Sayyidah Fatimah sa, Penjelmaan Kautsar dan Kemuliaan Nabi Muhammad saw
Pada suatu hari di Mekah, ketika matahari menebarkan panasnya di atas pasir tandus, seorang lelaki bernama ‘Ash bin Wā’il berjalan melewati salah satu jalan utama. Di sana, ia berpapasan dengan seorang lelaki yang wajahnya bersinar penuh ketenangan — Muhammad bin ‘Abdullah ﷺ, sang Nabi akhir zaman.
‘Ash bin Wā’il, yang dikenal sebagai salah seorang pembesar Quraisy dan di antara yang paling keras menentang risalah tauhid, menghampiri Nabi dengan senyum yang dibuat-buat. Ia menyapa dan mengajak beliau berbicara sejenak. Nabi membalas sapaannya dengan kelembutan dan adab yang luhur.
Rasulullah ﷺ mengenal isi hati manusia. Beliau tahu siapa yang tulus, dan siapa yang penuh kebencian terselubung. Namun akhlak kenabian tidak membedakan cara memperlakukan manusia. Beliau tetap tersenyum, mendengarkan dengan sabar, dan menjawab dengan kebaikan.
Setelah percakapan itu selesai, dan keduanya berpisah, beberapa orang bertanya kepada ‘Ash bin Wā’il:
“Dengan siapa engkau berbicara tadi?”
Dengan nada menghina, ia menjawab:
“Aku berbicara dengan orang yang al-abtar, yang terputus keturunannya.”
Ucapan itu menyinggung peristiwa sedih yang baru saja dialami Rasulullah ﷺ. Dua putra beliau al-Qāsim dan ‘Abdullāh wafat saat masih kecil. Orang-orang musyrik Mekah yang hatinya keras, menertawakan duka itu. Mereka berkata, “Muhammad tidak punya anak laki-laki, maka garisnya akan terputus. Tak akan ada yang menyebut namanya setelah ia mati.”
Namun sejarah selalu berpihak kepada yang benar. Dan Allah sendiri yang menjawab penghinaan itu dengan wahyu yang abadi — Surah al-Kautsar:
“Sesungguhnya Kami telah memberimu al-Kautsar. Maka dirikanlah salat karena Tuhanmu dan berkurbanlah. Sesungguhnya orang yang membencimu, dialah yang terputus (al-abtar).” (QS. al-Kautsar: 1–3)

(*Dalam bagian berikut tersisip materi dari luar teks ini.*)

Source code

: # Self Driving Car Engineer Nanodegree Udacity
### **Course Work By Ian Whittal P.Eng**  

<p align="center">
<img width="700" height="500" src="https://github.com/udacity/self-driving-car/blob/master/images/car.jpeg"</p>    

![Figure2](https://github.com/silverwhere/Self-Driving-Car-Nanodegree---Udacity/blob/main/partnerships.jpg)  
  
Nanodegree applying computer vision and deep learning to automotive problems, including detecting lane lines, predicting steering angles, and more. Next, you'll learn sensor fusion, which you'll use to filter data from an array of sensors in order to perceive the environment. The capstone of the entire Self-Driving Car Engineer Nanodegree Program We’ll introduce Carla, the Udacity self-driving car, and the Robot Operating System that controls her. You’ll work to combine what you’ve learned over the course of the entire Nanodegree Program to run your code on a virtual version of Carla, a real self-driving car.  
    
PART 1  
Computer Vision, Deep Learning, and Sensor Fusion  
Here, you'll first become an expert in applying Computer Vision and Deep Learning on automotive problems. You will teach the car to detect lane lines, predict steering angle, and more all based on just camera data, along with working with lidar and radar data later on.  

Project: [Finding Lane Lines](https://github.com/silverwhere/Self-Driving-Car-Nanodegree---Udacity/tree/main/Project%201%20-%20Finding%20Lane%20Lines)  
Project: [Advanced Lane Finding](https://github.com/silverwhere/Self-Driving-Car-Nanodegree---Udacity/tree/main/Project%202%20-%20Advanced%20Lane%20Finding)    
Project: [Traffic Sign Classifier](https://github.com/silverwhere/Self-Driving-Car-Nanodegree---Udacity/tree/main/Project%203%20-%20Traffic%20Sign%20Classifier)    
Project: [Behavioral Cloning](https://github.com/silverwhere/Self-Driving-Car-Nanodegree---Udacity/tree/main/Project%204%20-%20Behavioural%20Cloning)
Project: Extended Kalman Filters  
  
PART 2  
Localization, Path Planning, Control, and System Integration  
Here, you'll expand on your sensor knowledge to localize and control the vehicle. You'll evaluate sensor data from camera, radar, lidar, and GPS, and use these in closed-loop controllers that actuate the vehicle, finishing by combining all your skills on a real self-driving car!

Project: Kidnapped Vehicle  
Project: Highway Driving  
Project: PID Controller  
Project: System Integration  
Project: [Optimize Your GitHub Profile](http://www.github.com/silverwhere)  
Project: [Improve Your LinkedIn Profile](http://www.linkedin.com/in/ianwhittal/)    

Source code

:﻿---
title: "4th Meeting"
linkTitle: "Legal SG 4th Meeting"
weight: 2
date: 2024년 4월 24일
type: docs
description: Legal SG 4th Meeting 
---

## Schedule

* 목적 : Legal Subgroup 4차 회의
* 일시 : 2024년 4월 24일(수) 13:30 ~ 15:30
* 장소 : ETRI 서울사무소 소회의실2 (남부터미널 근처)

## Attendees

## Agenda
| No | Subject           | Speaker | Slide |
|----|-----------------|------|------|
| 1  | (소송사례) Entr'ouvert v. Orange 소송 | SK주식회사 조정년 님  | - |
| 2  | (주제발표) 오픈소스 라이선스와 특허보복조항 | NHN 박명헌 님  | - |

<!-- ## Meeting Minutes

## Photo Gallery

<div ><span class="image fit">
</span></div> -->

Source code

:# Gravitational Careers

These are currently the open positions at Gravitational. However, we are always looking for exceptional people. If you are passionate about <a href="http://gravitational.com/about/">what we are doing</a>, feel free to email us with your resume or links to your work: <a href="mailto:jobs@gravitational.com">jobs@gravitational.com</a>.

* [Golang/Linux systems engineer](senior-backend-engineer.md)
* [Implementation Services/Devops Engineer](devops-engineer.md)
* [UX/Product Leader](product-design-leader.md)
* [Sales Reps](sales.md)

Dalam tafsir Ahlulbait, para Imam suci menjelaskan bahwa “al-Kautsar” bukan hanya sekadar sungai surga, sebagaimana dipahami sebagian mufasir, melainkan segala bentuk kebaikan yang melimpah dan terus bertambah.
Imam Ja‘far ash-Shadiq (as) berkata: “Al-Kautsar adalah sungai di surga yang mengalir dari bawah ‘Arsy. Tetapi di dunia, ia adalah Fāṭimah az-Zahrā sa.”
(Tafsir al-Qummi, jilid 2, hlm. 430)
Beliau melanjutkan bahwa dari Fāṭimah lah mengalir keturunan Rasulullah ﷺ yang suci — para imam maksum yang menjadi pelanjut cahaya kenabian. Dengan kata lain, “kebaikan yang banyak” itu adalah dzurriyyah Rasulullah yang abadi.
Maka ketika orang-orang musyrik menyebut Nabi sebagai “terputus”, Allah menegaskan sebaliknya: “Bukan engkau yang terputus, wahai Muhammad, tetapi musuh-musuhmulah yang akan hilang dari sejarah.”
Dan benar. Nama ‘Ash bin Wā’il tenggelam dalam kebisuan masa, sementara nama Muhammad ﷺ dikumandangkan setiap waktu di seluruh penjuru bumi.